Climbing plants or clematis for pot and obelisk

Posted: 22/04/2014 at 09:22

Montanas are beautiful for a couple of weeks in spring but tend to need a whole house or lots of trellis or a long pergola as they are so vigorous.   There are smaller clems with a longer flowering period that will be far better suited to obelisks.

Climbing plants or clematis for pot and obelisk

Posted: 21/04/2014 at 17:12

The evergreen clems tend to flower in winter or early spring and then look dull the rest of the year so need to be planted as a backdrop to other plants that carry on the display the rest of the year.

Clematis are hungry and thirsty plants with lots of thick, fleshy roots so your pots will need to be deep enought to let their roots grow and have access to plenty of food and water which will mean frequent waterings and feeding over the growing season.

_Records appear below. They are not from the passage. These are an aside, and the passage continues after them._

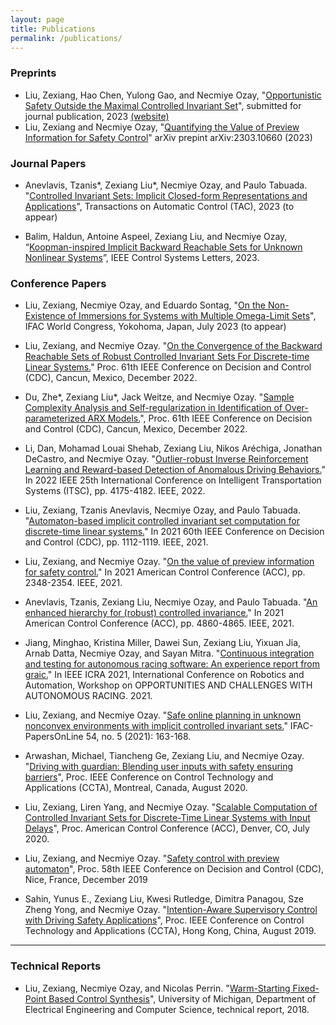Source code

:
 ```yaml
---
layout: page
title: Publications
permalink: /publications/
---
```


### Preprints

- Liu, Zexiang, Hao Chen, Yulong Gao, and Necmiye Ozay, "[Opportunistic Safety Outside the Maximal Controlled Invariant Set](https://web.eecs.umich.edu/~necmiye/pubs/LiuCGO_draft23.pdf)", submitted for journal publication, 2023 [(website)](https://ozay-group.github.io/OppSafe/)
- Liu, Zexiang and Necmiye Ozay, "[Quantifying the Value of Preview Information for Safety Control](https://arxiv.org/abs/2303.10660)" arXiv prepint arXiv:2303.10660 (2023)


### Journal Papers
- Anevlavis, Tzanis\*, Zexiang Liu\*, Necmiye Ozay, and Paulo Tabuada. "[Controlled Invariant Sets: Implicit Closed-form Representations and Applications](https://arxiv.org/pdf/2107.08566)", Transactions on Automatic Control (TAC), 2023 (to appear)

- Balim, Haldun, Antoine Aspeel, Zexiang Liu, and Necmiye Ozay, “[Koopman-inspired Implicit Backward Reachable Sets for Unknown Nonlinear Systems](https://arxiv.org/abs/2306.07113)”, IEEE Control Systems Letters, 2023.

### Conference Papers

- Liu, Zexiang, Necmiye Ozay, and Eduardo Sontag, "[On the Non-Existence of Immersions for Systems with Multiple Omega-Limit Sets](http://ftp.eecs.umich.edu/~necmiye/pubs/LiuOS_ifac23.pdf)", IFAC World Congress, Yokohoma, Japan, July 2023 (to appear) 

- Liu, Zexiang, and Necmiye Ozay. "[On the Convergence of the Backward Reachable Sets of Robust Controlled Invariant Sets For Discrete-time Linear Systems.](https://arxiv.org/pdf/2207.04726)" Proc. 61th IEEE Conference on Decision and Control (CDC), Cancun, Mexico, December 2022.

- Du, Zhe\*, Zexiang Liu\*, Jack Weitze, and Necmiye Ozay. "[Sample Complexity Analysis and Self-regularization in Identification of Over-parameterized ARX Models.](https://deepblue.lib.umich.edu/handle/2027.42/174145)", Proc. 61th IEEE Conference on Decision and Control (CDC), Cancun, Mexico, December 2022.

- Li, Dan, Mohamad Louai Shehab, Zexiang Liu, Nikos Aréchiga, Jonathan DeCastro, and Necmiye Ozay. "[Outlier-robust Inverse Reinforcement Learning and Reward-based Detection of Anomalous Driving Behaviors.](https://web.eecs.umich.edu/~necmiye/pubs/Li+_itsc22.pdf)" In 2022 IEEE 25th International Conference on Intelligent Transportation Systems (ITSC), pp. 4175-4182. IEEE, 2022.

- Liu, Zexiang, Tzanis Anevlavis, Necmiye Ozay, and Paulo Tabuada. "[Automaton-based implicit controlled invariant set computation for discrete-time linear systems.](https://ieeexplore.ieee.org/iel7/9682670/9682776/09683574.pdf)" In 2021 60th IEEE Conference on Decision and Control (CDC), pp. 1112-1119. IEEE, 2021.

- Liu, Zexiang, and Necmiye Ozay. "[On the value of preview information for safety control.](https://ieeexplore.ieee.org/iel7/9482409/9482614/09483092.pdf)" In 2021 American Control Conference (ACC), pp. 2348-2354. IEEE, 2021.

- Anevlavis, Tzanis, Zexiang Liu, Necmiye Ozay, and Paulo Tabuada. "[An enhanced hierarchy for (robust) controlled invariance.](https://ieeexplore.ieee.org/iel7/9482409/9482614/09483217.pdf)" In 2021 American Control Conference (ACC), pp. 4860-4865. IEEE, 2021.

- Jiang, Minghao, Kristina Miller, Dawei Sun, Zexiang Liu, Yixuan Jia, Arnab Datta, Necmiye Ozay, and Sayan Mitra. "[Continuous integration and testing for autonomous racing software: An experience report from graic.](https://par.nsf.gov/servlets/purl/10296575)" In IEEE ICRA 2021, International Conference on Robotics and Automation, Workshop on OPPORTUNITIES AND CHALLENGES WITH AUTONOMOUS RACING. 2021.

- Liu, Zexiang, and Necmiye Ozay. "[Safe online planning in unknown nonconvex environments with implicit controlled invariant sets.](https://par.nsf.gov/servlets/purl/10309905)" IFAC-PapersOnLine 54, no. 5 (2021): 163-168.

- Arwashan, Michael, Tiancheng Ge, Zexiang Liu, and Necmiye Ozay. "[Driving with guardian: Blending user inputs with safety ensuring barriers](https://ieeexplore.ieee.org/abstract/document/9206270)", Proc. IEEE Conference on Control Technology and Applications (CCTA), Montreal, Canada, August 2020.


- Liu, Zexiang, Liren Yang, and Necmiye Ozay. "[Scalable Computation of Controlled Invariant Sets for Discrete-Time Linear Systems with Input Delays](https://arxiv.org/abs/2003.04953)", Proc. American Control Conference (ACC), Denver, CO, July 2020.

- Liu, Zexiang, and Necmiye Ozay. "[Safety control with preview automaton](https://arxiv.org/abs/1907.04935)", Proc. 58th IEEE Conference on Decision and Control (CDC), Nice, France, December 2019

- Sahin, Yunus E., Zexiang Liu, Kwesi Rutledge, Dimitra Panagou, Sze Zheng Yong, and Necmiye Ozay. "[Intention-Aware Supervisory Control with Driving Safety Applications](https://ieeexplore.ieee.org/abstract/document/8920426/)", Proc. IEEE Conference on Control Technology and Applications (CCTA), Hong Kong, China, August 2019.

<hr>

### Technical Reports
- Liu, Zexiang, Necmiye Ozay, and Nicolas Perrin. "[Warm-Starting Fixed-Point Based Control Synthesis](https://deepblue.lib.umich.edu/handle/2027.42/146730)", University of Michigan, Department of Electrical Engineering and Computer Science, technical report, 2018.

Have a look at this site and research flower colours, flowering periods and also a suitable height for your obelisks.  http://www.clematis.hull.ac.uk/new-clemlistsearch.cfm

Bolting rubarb

Posted: 21/04/2014 at 09:29

Just cut off all the flowering stems as and when they appear.  Water well and give them a liquid feed as a tonic.  Mulch generously with some good garden comost or well rotted manure after the plants have had a good soaking.   Give them another good mulch in autumn when the crowns have died down.

Glysophate

Posted: 20/04/2014 at 22:46

I garden organically too but I have such persistent weeds creeping in or blown in from surounding arable land and pastures I use glyphosate to clear the paths and major infestations each spring.   However I deeply disapprove of Monsanto so nver use  Roundup.  There are other, cheaper glyphosate based weedkillers out there that do the job.

As No Expert says, why not use it on an area to get you started and maybe put down newspaper, cardboard or black polythene on the rest of your allotment so it'll be ready for you to work later on.   Then you can work at a sensible pace without being overwhelmed.

 

Red ants

Posted: 20/04/2014 at 17:54

If you don't want to be cruel, water the nest with a solution of one small bottle of essential oïl of cloves (paharmacies and health shops) mixed into 10 litres of water.  The ants hate the smell and will move somewhere else. 

Rhubarb Crumble

Posted: 20/04/2014 at 17:50

OH would have cream and ice cream if I let him.  I like either as long as it's real dairy ice cream and I also like real vanilla custard.

Just for a change I made rhubarb and strawberry cobbler this weekend and it's luscious.

Roses for posts & rope swags

Posted: 19/04/2014 at 13:58

For swags you need the more flexible stems of ramblers which are usually not repeat flowerers.  I have Malvern Hills from David Austin which is one of the rare repeaters and they also reckon Snow Goose is good - https://www.davidaustinroses.com/english/Advanced.asp?PageId=2058

This one by Peter Beales looks good and would contrast well with the other two - http://www.classicroses.co.uk/products/roses/rambling-rosie/

Wooden Pergola

Posted: 19/04/2014 at 12:48

Honeysuckle very quickly gets shabby looking between the ground and the top of its supports as it puts all its energy into flowering at the top.    It's good for scrambling into trees and other rustic supports but I don't think it sits well with a pergola.  It is entirely your choice of course but I'd go for something that will perform well lower down the stems and not just at neck craning height and that can be kept in shape by gnetle pruning rather than major hacking which you honeysuckle will eventually need.